DIRECTIONS FOR THIS TASK →
Go over these records and count the lines with the string "sent" in them; the count is all that should be returned.

SOURCE DATA →
━━━━━━━━━━
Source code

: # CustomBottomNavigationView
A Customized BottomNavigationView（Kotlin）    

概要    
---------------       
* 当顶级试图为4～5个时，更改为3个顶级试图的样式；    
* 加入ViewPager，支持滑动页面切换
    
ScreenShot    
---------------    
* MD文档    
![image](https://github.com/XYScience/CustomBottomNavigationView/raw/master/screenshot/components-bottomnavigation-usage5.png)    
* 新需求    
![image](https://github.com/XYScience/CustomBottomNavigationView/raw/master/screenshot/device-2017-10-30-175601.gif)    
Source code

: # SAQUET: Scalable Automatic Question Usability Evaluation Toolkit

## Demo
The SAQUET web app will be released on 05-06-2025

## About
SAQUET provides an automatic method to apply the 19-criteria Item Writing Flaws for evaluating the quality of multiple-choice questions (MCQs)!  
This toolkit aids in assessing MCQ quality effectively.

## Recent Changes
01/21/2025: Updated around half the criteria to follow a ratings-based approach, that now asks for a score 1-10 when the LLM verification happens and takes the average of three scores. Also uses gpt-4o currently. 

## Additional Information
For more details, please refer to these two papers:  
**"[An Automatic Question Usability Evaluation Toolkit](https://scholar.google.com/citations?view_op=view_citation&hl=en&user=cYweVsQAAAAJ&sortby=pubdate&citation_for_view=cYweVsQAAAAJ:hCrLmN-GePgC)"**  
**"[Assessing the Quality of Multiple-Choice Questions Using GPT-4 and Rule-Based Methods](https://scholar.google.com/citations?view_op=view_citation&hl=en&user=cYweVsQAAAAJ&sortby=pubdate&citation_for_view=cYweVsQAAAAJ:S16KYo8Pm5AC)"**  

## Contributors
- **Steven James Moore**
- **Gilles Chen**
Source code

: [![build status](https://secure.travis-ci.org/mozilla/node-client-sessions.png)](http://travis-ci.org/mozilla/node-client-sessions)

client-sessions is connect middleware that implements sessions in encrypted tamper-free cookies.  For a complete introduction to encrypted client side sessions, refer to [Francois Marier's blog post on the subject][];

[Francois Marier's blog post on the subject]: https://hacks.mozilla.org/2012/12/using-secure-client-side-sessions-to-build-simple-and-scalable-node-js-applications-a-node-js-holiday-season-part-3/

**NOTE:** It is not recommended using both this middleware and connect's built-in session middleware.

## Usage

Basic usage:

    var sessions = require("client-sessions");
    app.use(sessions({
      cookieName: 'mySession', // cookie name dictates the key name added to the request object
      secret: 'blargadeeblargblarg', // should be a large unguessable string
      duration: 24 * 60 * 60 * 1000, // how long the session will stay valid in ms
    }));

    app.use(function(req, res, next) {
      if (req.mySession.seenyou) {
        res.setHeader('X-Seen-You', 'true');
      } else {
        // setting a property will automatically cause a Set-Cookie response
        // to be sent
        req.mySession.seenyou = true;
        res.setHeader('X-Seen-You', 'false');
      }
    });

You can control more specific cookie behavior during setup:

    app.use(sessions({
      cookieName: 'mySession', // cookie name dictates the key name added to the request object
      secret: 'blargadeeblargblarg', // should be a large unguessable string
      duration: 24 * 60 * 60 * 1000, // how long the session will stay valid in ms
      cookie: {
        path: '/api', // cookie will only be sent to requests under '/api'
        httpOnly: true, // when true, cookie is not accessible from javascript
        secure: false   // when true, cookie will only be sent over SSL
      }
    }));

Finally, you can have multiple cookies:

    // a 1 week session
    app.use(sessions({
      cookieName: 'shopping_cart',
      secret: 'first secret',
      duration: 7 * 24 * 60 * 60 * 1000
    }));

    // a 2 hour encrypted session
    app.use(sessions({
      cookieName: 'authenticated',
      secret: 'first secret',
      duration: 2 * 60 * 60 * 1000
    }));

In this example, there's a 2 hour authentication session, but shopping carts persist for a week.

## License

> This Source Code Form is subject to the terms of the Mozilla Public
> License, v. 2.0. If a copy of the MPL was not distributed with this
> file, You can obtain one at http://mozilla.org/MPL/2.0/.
━━━━━━━━━━
YOUR SOLUTION →
3